E pelo rosto que apareceu no vidro da janela na minha frente.
Soltei um grito e escorreguei do rodapé, caindo em cima de um enorme arbusto espinhoso.
— Ai, minha bunda! Puta que...! — xinguei mais um pouco, sem me preocupar muito com o altura da minha voz.
Resmunguei, chutei as plantas pra longe de mim e me olhei pra avaliar o estrago, me esquecendo momentaneamente do que tinha causado minha queda. Fiquei ajoelhado, tirando os espinhos da coxa e das nádegas, até a janela se abrir e alguém enfiar a cara pra fora.

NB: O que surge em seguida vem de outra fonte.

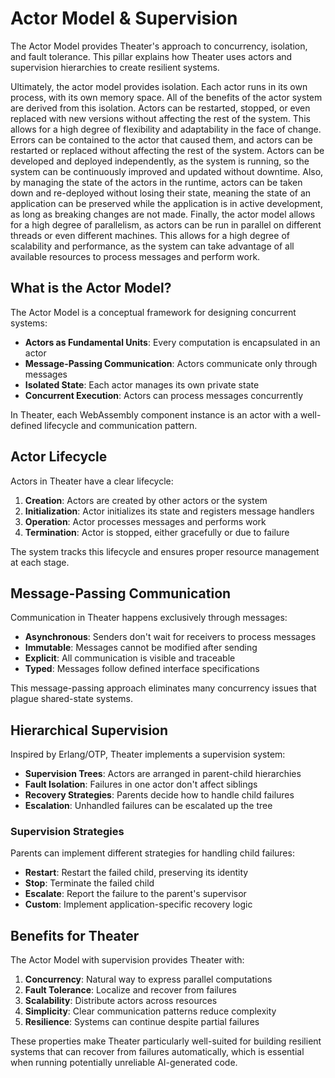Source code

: # Actor Model & Supervision

The Actor Model provides Theater's approach to concurrency, isolation, and fault tolerance. This pillar explains how Theater uses actors and supervision hierarchies to create resilient systems.


Ultimately, the actor model provides isolation. Each actor runs in its own process, with its own memory space. All of the benefits of the actor system are derived from this isolation. Actors can be restarted, stopped, or even replaced with new versions without affecting the rest of the system. This allows for a high degree of flexibility and adaptability in the face of change. Errors can be contained to the actor that caused them, and actors can be restarted or replaced without affecting the rest of the system. Actors can be developed and deployed independently, as the system is running, so the system can be continuously improved and updated without downtime. Also, by managing the state of the actors in the runtime, actors can be taken down and re-deployed without losing their state, meaning the state of an application can be preserved while the application is in active development, as long as breaking changes are not made. Finally, the actor model allows for a high degree of parallelism, as actors can be run in parallel on different threads or even different machines. This allows for a high degree of scalability and performance, as the system can take advantage of all available resources to process messages and perform work.


## What is the Actor Model?

The Actor Model is a conceptual framework for designing concurrent systems:

- **Actors as Fundamental Units**: Every computation is encapsulated in an actor
- **Message-Passing Communication**: Actors communicate only through messages
- **Isolated State**: Each actor manages its own private state
- **Concurrent Execution**: Actors can process messages concurrently

In Theater, each WebAssembly component instance is an actor with a well-defined lifecycle and communication pattern.

## Actor Lifecycle

Actors in Theater have a clear lifecycle:

1. **Creation**: Actors are created by other actors or the system
2. **Initialization**: Actor initializes its state and registers message handlers
3. **Operation**: Actor processes messages and performs work
4. **Termination**: Actor is stopped, either gracefully or due to failure

The system tracks this lifecycle and ensures proper resource management at each stage.

## Message-Passing Communication

Communication in Theater happens exclusively through messages:

- **Asynchronous**: Senders don't wait for receivers to process messages
- **Immutable**: Messages cannot be modified after sending
- **Explicit**: All communication is visible and traceable
- **Typed**: Messages follow defined interface specifications

This message-passing approach eliminates many concurrency issues that plague shared-state systems.

## Hierarchical Supervision

Inspired by Erlang/OTP, Theater implements a supervision system:

- **Supervision Trees**: Actors are arranged in parent-child hierarchies
- **Fault Isolation**: Failures in one actor don't affect siblings
- **Recovery Strategies**: Parents decide how to handle child failures
- **Escalation**: Unhandled failures can be escalated up the tree

### Supervision Strategies

Parents can implement different strategies for handling child failures:

- **Restart**: Restart the failed child, preserving its identity
- **Stop**: Terminate the failed child
- **Escalate**: Report the failure to the parent's supervisor
- **Custom**: Implement application-specific recovery logic

## Benefits for Theater

The Actor Model with supervision provides Theater with:

1. **Concurrency**: Natural way to express parallel computations
2. **Fault Tolerance**: Localize and recover from failures
3. **Scalability**: Distribute actors across resources
4. **Simplicity**: Clear communication patterns reduce complexity
5. **Resilience**: Systems can continue despite partial failures

These properties make Theater particularly well-suited for building resilient systems that can recover from failures automatically, which is essential when running potentially unreliable AI-generated code.

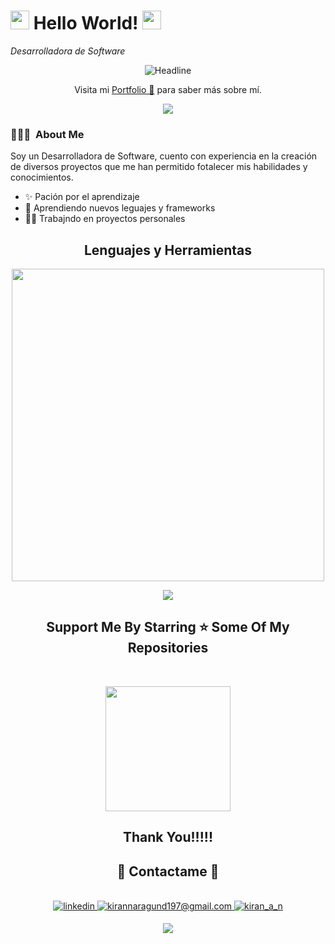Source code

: <!--Header Name-->
# <img src="https://emojis.slackmojis.com/emojis/images/1531849430/4246/blob-sunglasses.gif?1531849430" width="30"/> Hello World! <img src="https://raw.githubusercontent.com/MartinHeinz/MartinHeinz/master/wave.gif" width="30px"> 
*Desarrolladora de Software*
<br /> 
<p align='center'>
<img src="https://readme-typing-svg.herokuapp.com?color=%236FDA44&size=32&center=true&vCenter=true&width=600&height=50&lines=I'm+Verónica+Ruíz;Sofware+Developer;Open-Source+Enthusiast;Cooking+Projects" alt="Headline">
</p>

<p align="center">Visita mi <a href="https://veronicaruizbautista.github.io/portafolio/">Portfolio 🚀</a> para saber más sobre mí.</p>
<p  align="center">
<img src="https://user-images.githubusercontent.com/73097560/115834477-dbab4500-a447-11eb-908a-139a6edaec5c.gif">             
<br>
</p>
<!--Start Intro-->

### 👨🏻‍💻 &nbsp;About Me
<p align="left">Soy un Desarrolladora de Software, cuento con experiencia en la creación de diversos proyectos que me han permitido fotalecer mis habilidades y conocimientos.</p>

- ✨ Pación por el aprendizaje
- 🌱 Aprendiendo nuevos leguajes y frameworks
- 👩‍💻 Trabajndo en proyectos personales
<!--End Intro-->

<!--Languages and Tools Section-->       
<h2 align="center">Lenguajes y Herramientas</h2> 
<p align="center">
<img width="500px" src="https://skillicons.dev/icons?i=js,py,html,css,react,vue,nodejs,express,mongo,git,mysql,vscode,docker,vite&perline=7" />
</p>

<p  align="center">
<img src="https://user-images.githubusercontent.com/73097560/115834477-dbab4500-a447-11eb-908a-139a6edaec5c.gif">             
<br>
<h2 align='center'>Support Me By Starring ⭐ Some Of My Repositories</h2>
<br>

<p align='center'>
<img src="https://media.giphy.com/media/O51MQ3DduOcGW6ofR3/giphy.gif" width="200" height="200" frameBorder="0" class="giphy-embed" allowFullScreen></img>
</p>

<h2 align='center'>Thank You!!!!!

<!--Seccion de contacto--> 

<h2 align="center">🤝 Contactame 🤝 </h2>
  <br>

<div align="center">
 <a href="https://www.linkedin.com/in/ver%C3%B3nica-ru%C3%ADz-bautista-118aa9312/" target="_blank">
<img src=https://img.shields.io/badge/linkedin-%231E77B5.svg?&style=for-the-badge&logo=linkedin&logoColor=white alt=linkedin style="margin-bottom: 5px;" />
</a>
  
<a href="mailto:veronica.ruiz.bautista.cas@gmail.com" target="_blank">
<img src="https://img.shields.io/badge/Gmail-D14836?style=for-the-badge&logo=gmail&logoColor=white" alt=kirannaragund197@gmail.com mail style="margin-bottom: 5px;" />
</a>

<a href="https://www.instagram.com/vero.r.b.v/" target="_blank">
<img src=https://img.shields.io/badge/Instagram-E4405F?style=for-the-badge&logo=instagram&logoColor=white alt=kiran_a_n Instagram style="margin-bottom: 5px;" />
</a>

</div>

<p  align="center">
<img src="https://user-images.githubusercontent.com/73097560/115834477-dbab4500-a447-11eb-908a-139a6edaec5c.gif">             
<br>
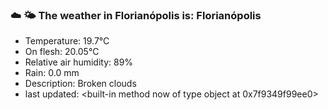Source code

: ### ☁️ 🌤️  The weather in Florianópolis is: Florianópolis

- Temperature: 19.7°C
- On flesh: 20.05°C
- Relative air humidity: 89%
- Rain: 0.0 mm
- Description: Broken clouds
- last updated: <built-in method now of type object at 0x7f9349f99ee0>

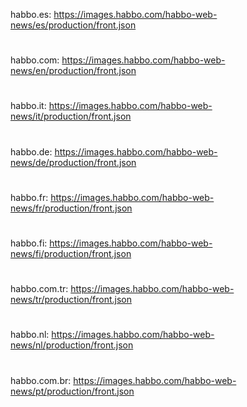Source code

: habbo.es: https://images.habbo.com/habbo-web-news/es/production/front.json
#
habbo.com: https://images.habbo.com/habbo-web-news/en/production/front.json
#
habbo.it: https://images.habbo.com/habbo-web-news/it/production/front.json
#
habbo.de: https://images.habbo.com/habbo-web-news/de/production/front.json
#
habbo.fr: https://images.habbo.com/habbo-web-news/fr/production/front.json
#
habbo.fi: https://images.habbo.com/habbo-web-news/fi/production/front.json
#
habbo.com.tr: https://images.habbo.com/habbo-web-news/tr/production/front.json
#
habbo.nl: https://images.habbo.com/habbo-web-news/nl/production/front.json
#
habbo.com.br: https://images.habbo.com/habbo-web-news/pt/production/front.json
#
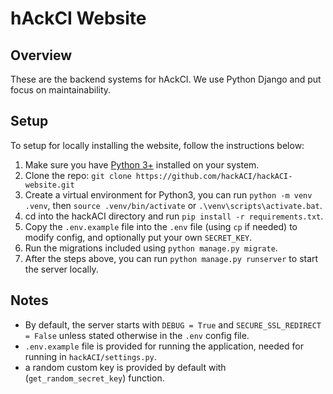 # hAckCI Website

## Overview

These are the backend systems for hAckCI. We use Python Django and put focus on maintainability.

## Setup

To setup for locally installing the website, follow the instructions below:

1. Make sure you have [Python 3+](https://www.python.org/) installed on your system.
2. Clone the repo: `git clone https://github.com/hackACI/hackACI-website.git`
3. Create a virtual environment for Python3, you can run `python -m venv .venv`, then `source .venv/bin/activate` or `.\venv\scripts\activate.bat`.
4. cd into the hackACI directory and run `pip install -r requirements.txt`.
5. Copy the `.env.example` file into the `.env` file (using `cp` if needed) to modify config, and optionally put your own `SECRET_KEY`.
6. Run the migrations included using `python manage.py migrate`.
7. After the steps above, you can run `python manage.py runserver` to start the server locally.

## Notes

- By default, the server starts with `DEBUG = True` and `SECURE_SSL_REDIRECT = False` unless stated otherwise in the `.env` config file.
- `.env.example` file is provided for running the application, needed for running in `hackACI/settings.py`.
- a random custom key is provided by default with (`get_random_secret_key`) function.
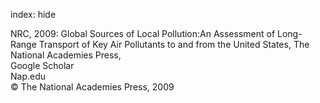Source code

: index: hide

<div class="Citation">

  <div class="Citation-body">
    <div class="Citation-text">NRC, 2009: <span class="Article-bookTitle">Global Sources of Local Pollution:An Assessment of Long-Range Transport of Key Air Pollutants to and from the United States, </span>The National Academies Press,</div>
    <div class="Citation-links">
      <div class="CitationLink" data-href="https://scholar.google.com/scholar?q=Global+Sources+of+Local+Pollution%3AAn+Assessment+of+Long-Range+Transport+of+Key+Air+Pollutants+to+and+from+the+United+States">
        <div class="CitationLink-icon CitationLink-Scholar"></div>
        <div class="CitationLink-text">Google Scholar</div>
      </div>
      <div class="CitationLink" data-href="http://www.nap.edu/openbook.php?record_id=12743">
        <div class="CitationLink-icon CitationLink-Publisher"></div>
        <div class="CitationLink-text">Nap.edu</div>
      </div>
    </div>
  </div>
</div>


<div class="Citation-copy">
&copy; The National Academies Press, 2009
</div>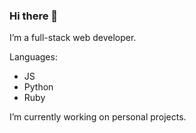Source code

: ### Hi there 👋

I’m a full-stack web developer. 

Languages:
- JS
- Python
- Ruby

I’m currently working on personal projects.
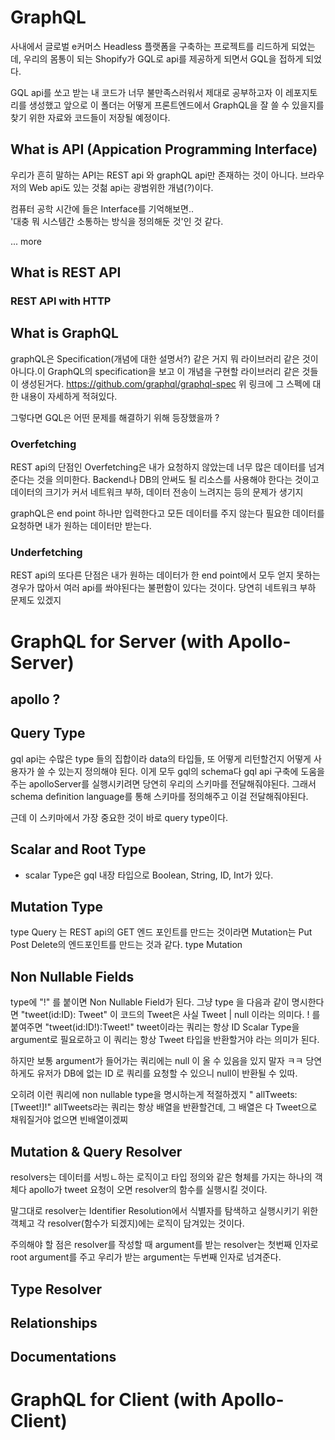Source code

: # GraphQL

사내에서 글로벌 e커머스 Headless 플랫폼을 구축하는 프로젝트를 리드하게 되었는데, 우리의 몸통이 되는 Shopify가 GQL로 api를 제공하게 되면서 GQL을 접하게 되었다.

GQL api를 쏘고 받는 내 코드가 너무 불만족스러워서 제대로 공부하고자 이 레포지토리를 생성했고 앞으로 이 폴더는 어떻게 프론트엔드에서 GraphQL을 잘 쓸 수 있을지를 찾기 위한 자료와 코드들이 저장될 예정이다.

## What is API (Appication Programming Interface)

우리가 흔히 말하는 API는 REST api 와 graphQL api만 존재하는 것이 아니다.
브라우저의 Web api도 있는 것첢 api는 광범위한 개념(?)이다.

컴퓨터 공학 시간에 들은 Interface를 기억해보면..  
'대충 뭐 시스템간 소통하는 방식을 정의해둔 것'인 것 같다.

... more

## What is REST API

### REST API with HTTP

## What is GraphQL

graphQL은 Specification(개념에 대한 설명서?) 같은 거지 뭐 라이브러리 같은 것이 아니다.이 GraphQL의 specification을 보고 이 개념을 구현할 라이브러리 같은 것들이 생성된거다.
https://github.com/graphql/graphql-spec
위 링크에 그 스펙에 대한 내용이 자세하게 적혀있다.

그렇다면 GQL은 어떤 문제를 해결하기 위해 등장했을까 ?

### Overfetching

REST api의 단점인 Overfetching은 내가 요청하지 않았는데 너무 많은 데이터를 넘겨준다는 것을 의미한다. Backend나 DB의 안써도 될 리소스를 사용해야 한다는 것이고 데이터의 크기가 커서 네트워크 부하, 데이터 전송이 느려지는 등의 문제가 생기지

graphQL은 end point 하나만 입력한다고 모든 데이터를 주지 않는다
필요한 데이터를 요청하면 내가 원하는 데이터만 받는다.

### Underfetching

REST api의 또다른 단점은 내가 원하는 데이터가 한 end point에서 모두 얻지 못하는 경우가 많아서 여러 api를 쏴야된다는 불편함이 있다는 것이다. 당연히 네트워크 부하 문제도 있겠지

# GraphQL for Server (with Apollo-Server)

## apollo ?

## Query Type

gql api는 수많은 type 들의 집합이라 data의 타입들, 또 어떻게 리턴할건지 어떻게 사용자가 쓸 수 있는지 정의해야 된다.
이게 모두 gql의 schema다 gql api 구축에 도움을 주는 apolloServer를 실행시키려면 당연히 우리의 스키마를 전달해줘야된다.
그래서 schema definition language를 통해 스키마를 정의해주고 이걸 전달해줘야된다.

근데 이 스키마에서 가장 중요한 것이 바로 query type이다.

## Scalar and Root Type

-   scalar Type은 gql 내장 타입으로 Boolean, String, ID, Int가 있다.

## Mutation Type

type Query 는 REST api의 GET 엔드 포인트를 만드는 것이라면
Mutation는 Put Post Delete의 엔드포인트를 만드는 것과 같다.
type Mutation

## Non Nullable Fields

type에 "!" 를 붙이면 Non Nullable Field가 된다.
그냥 type 을 다음과 같이 명시한다면 "tweet(id:ID): Tweet" 이 코드의 Tweet은
사실 Tweet | null 이라는 의미다.
! 를 붙여주면 "tweet(id:ID!):Tweet!" tweet이라는 쿼리는 항상 ID Scalar Type을 argument로 필요로하고 이 쿼리는 항상 Tweet 타입을 반환할거야 라는 의미가 된다.

하지만 보통 argument가 들어가는 쿼리에는 null 이 올 수 있음을 있지 말자 ㅋㅋ
당연하게도 유저가 DB에 없는 ID 로 쿼리를 요청할 수 있으니 null이 반환될 수 있따.

오히려 이런 쿼리에 non nullable type을 명시하는게 적절하겠지
" allTweets: [Tweet!]!"
allTweets라는 쿼리는 항상 배열을 반환할건데, 그 배열은 다 Tweet으로 채워질거야
없으면 빈배열이겠찌

## Mutation & Query Resolver

resolvers는 데이터를 서빙ㄴ하는 로직이고 타입 정의와 같은 형체를 가지는 하나의 객체다
apollo가 tweet 요청이 오면 resolver의 함수를 실행시킬 것이다.

말그대로 resolver는 Identifier Resolution에서 식별자를 탐색하고 실행시키기 위한 객체고 각 resolver(함수가 되겠지)에는 로직이 담겨있는 것이다.

주의해야 할 점은 resolver를 작성할 때
argument를 받는 resolver는 첫번째 인자로 root argument를 주고
우리가 받는 argument는 두번째 인자로 넘겨준다.

## Type Resolver

## Relationships

## Documentations

# GraphQL for Client (with Apollo-Client)
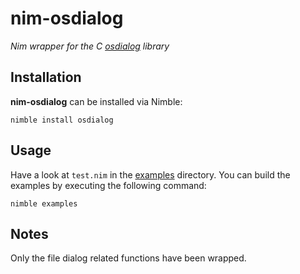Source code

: # nim-osdialog

*Nim wrapper for the C [osdialog](https://github.com/memononen/nanovg)
library*

## Installation

**nim-osdialog** can be installed via Nimble:

    nimble install osdialog

## Usage

Have a look at `test.nim` in the [examples](/examples) directory. You can
build the examples by executing the following command:

    nimble examples

## Notes

Only the file dialog related functions have been wrapped.
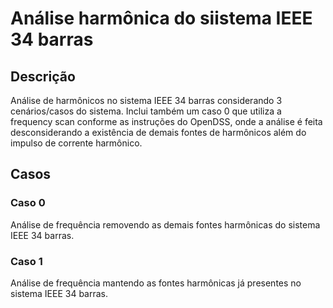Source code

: # Análise harmônica do siistema IEEE 34 barras
## Descrição
Análise de harmônicos no sistema IEEE 34 barras considerando 3 cenários/casos do sistema.
Inclui também um caso 0 que utiliza a frequency scan conforme as instruções do OpenDSS, onde a análise é feita desconsiderando a existência de demais fontes de harmônicos além do impulso de corrente harmônico.

## Casos
### Caso 0
Análise de frequência removendo as demais fontes harmônicas do sistema IEEE 34 barras.

### Caso 1
Análise de frequência mantendo as fontes harmônicas já presentes no sistema IEEE 34 barras.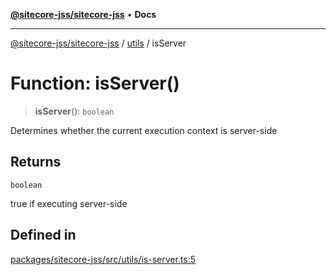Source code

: [**@sitecore-jss/sitecore-jss**](../../README.md) • **Docs**

***

[@sitecore-jss/sitecore-jss](../../README.md) / [utils](../README.md) / isServer

# Function: isServer()

> **isServer**(): `boolean`

Determines whether the current execution context is server-side

## Returns

`boolean`

true if executing server-side

## Defined in

[packages/sitecore-jss/src/utils/is-server.ts:5](https://github.com/Sitecore/jss/blob/5339c2cb4c0027629b555d24ea7cc930965853fe/packages/sitecore-jss/src/utils/is-server.ts#L5)
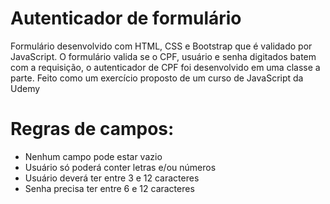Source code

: # Autenticador de formulário
Formulário desenvolvido com HTML, CSS e Bootstrap que é validado por JavaScript. O formulário valida se o CPF, usuário e senha digitados batem com a requisição, o autenticador de CPF foi desenvolvido em uma classe a parte. Feito como um exercício proposto de um curso de JavaScript da Udemy

<h1>Regras de campos:</h1>
 <ul>
      <li>Nenhum campo pode estar vazio</li>
      <li>Usuário só poderá conter letras e/ou números</li>
      <li>Usuário deverá ter entre 3 e 12 caracteres</li>
      <li>Senha precisa ter entre 6 e 12 caracteres</li>
 </ul>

Bem, pelo menos não era uma arma. Era uma garotinha com olhos grandes, arregalados.
— Você se machucou? — ela perguntou, genuinamente preocupada.
— Hm... — era loucura deixar uma menininha sozinha numa casa daquele tamanho àquela hora da noite, então ela só podia estar acompanhada. Eu só tinha que ter certeza e não assustá-la no processo. — Estou bem. Você tá sozinha?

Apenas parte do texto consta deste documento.